Dataset entries
== == ==
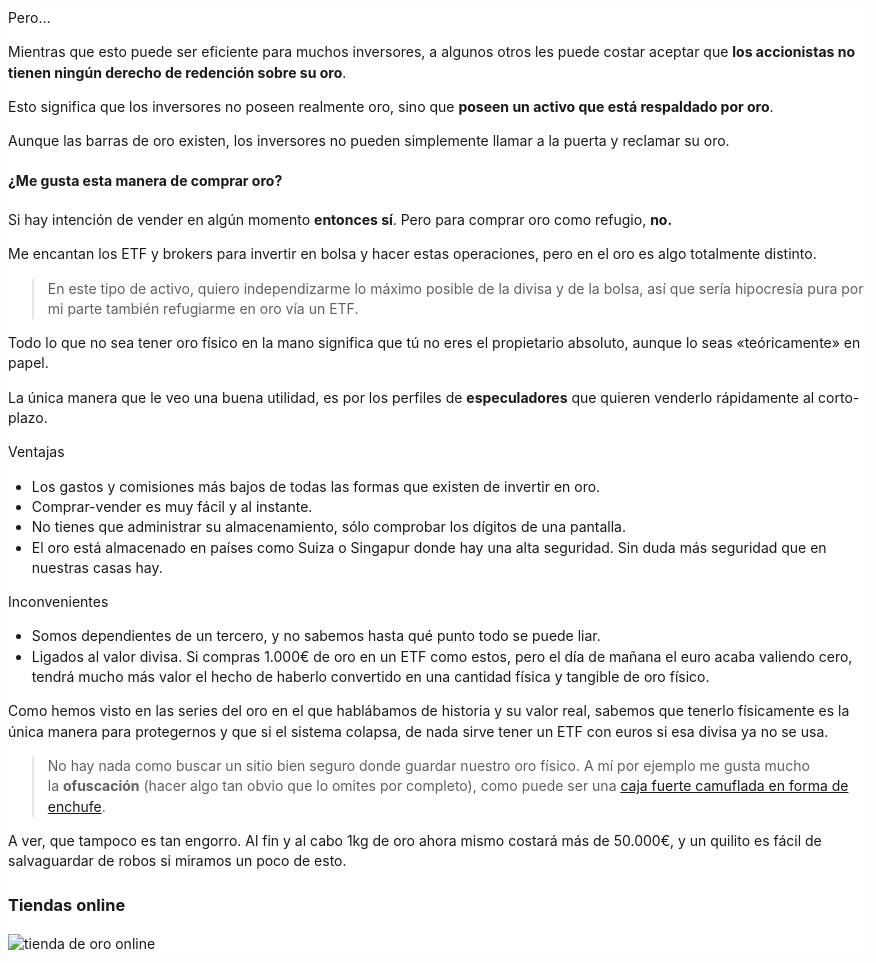 Pero…

Mientras que esto puede ser eficiente para muchos inversores, a algunos otros les puede costar aceptar que **los accionistas no tienen ningún derecho de redención sobre su oro**.

Esto significa que los inversores no poseen realmente oro, sino que **poseen un activo que está respaldado por oro**.

Aunque las barras de oro existen, los inversores no pueden simplemente llamar a la puerta y reclamar su oro.

#### ¿Me gusta esta manera de comprar oro?

Si hay intención de vender en algún momento **entonces sí**. Pero para comprar oro como refugio, **no.**

Me encantan los ETF y brokers para invertir en bolsa y hacer estas operaciones, pero en el oro es algo totalmente distinto.

> En este tipo de activo, quiero independizarme lo máximo posible de la divisa y de la bolsa, así que sería hipocresía pura por mi parte también refugiarme en oro vía un ETF.

Todo lo que no sea tener oro físico en la mano significa que tú no eres el propietario absoluto, aunque lo seas «teóricamente» en papel.

La única manera que le veo una buena utilidad, es por los perfiles de **especuladores** que quieren venderlo rápidamente al corto-plazo.

Ventajas

- Los gastos y comisiones más bajos de todas las formas que existen de invertir en oro.
- Comprar-vender es muy fácil y al instante.
- No tienes que administrar su almacenamiento, sólo comprobar los dígitos de una pantalla.
- El oro está almacenado en países como Suiza o Singapur donde hay una alta seguridad. Sin duda más seguridad que en nuestras casas hay.

Inconvenientes

- Somos dependientes de un tercero, y no sabemos hasta qué punto todo se puede liar.
- Ligados al valor divisa. Si compras 1.000€ de oro en un ETF como estos, pero el día de mañana el euro acaba valiendo cero, tendrá mucho más valor el hecho de haberlo convertido en una cantidad física y tangible de oro físico.

Como hemos visto en las series del oro en el que hablábamos de historia y su valor real, sabemos que tenerlo físicamente es la única manera para protegernos y que si el sistema colapsa, de nada sirve tener un ETF con euros si esa divisa ya no se usa.

> No hay nada como buscar un sitio bien seguro donde guardar nuestro oro físico. A mí por ejemplo me gusta mucho la **ofuscación** (hacer algo tan obvio que lo omites por completo), como puede ser una [caja fuerte camuflada en forma de enchufe](https://individuosoberano.com/caja-fuerte-camuflada-enchufe/).

A ver, que tampoco es tan engorro. Al fin y al cabo 1kg de oro ahora mismo costará más de 50.000€, y un quilito es fácil de salvaguardar de robos si miramos un poco de esto.

### Tiendas online

![tienda de oro online](./wp-content/uploads/2020/11tienda-de-oro-online.jpg)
== == ==
Assignment
All that is wanted is a faithful reproduction of the line above with "Mientras que esto", the line with "Aunque las barras", and every line in between.

Solution to this task
Mientras que esto puede ser eficiente para muchos inversores, a algunos otros les puede costar aceptar que **los accionistas no tienen ningún derecho de redención sobre su oro**.

Esto significa que los inversores no poseen realmente oro, sino que **poseen un activo que está respaldado por oro**.

Aunque las barras de oro existen, los inversores no pueden simplemente llamar a la puerta y reclamar su oro.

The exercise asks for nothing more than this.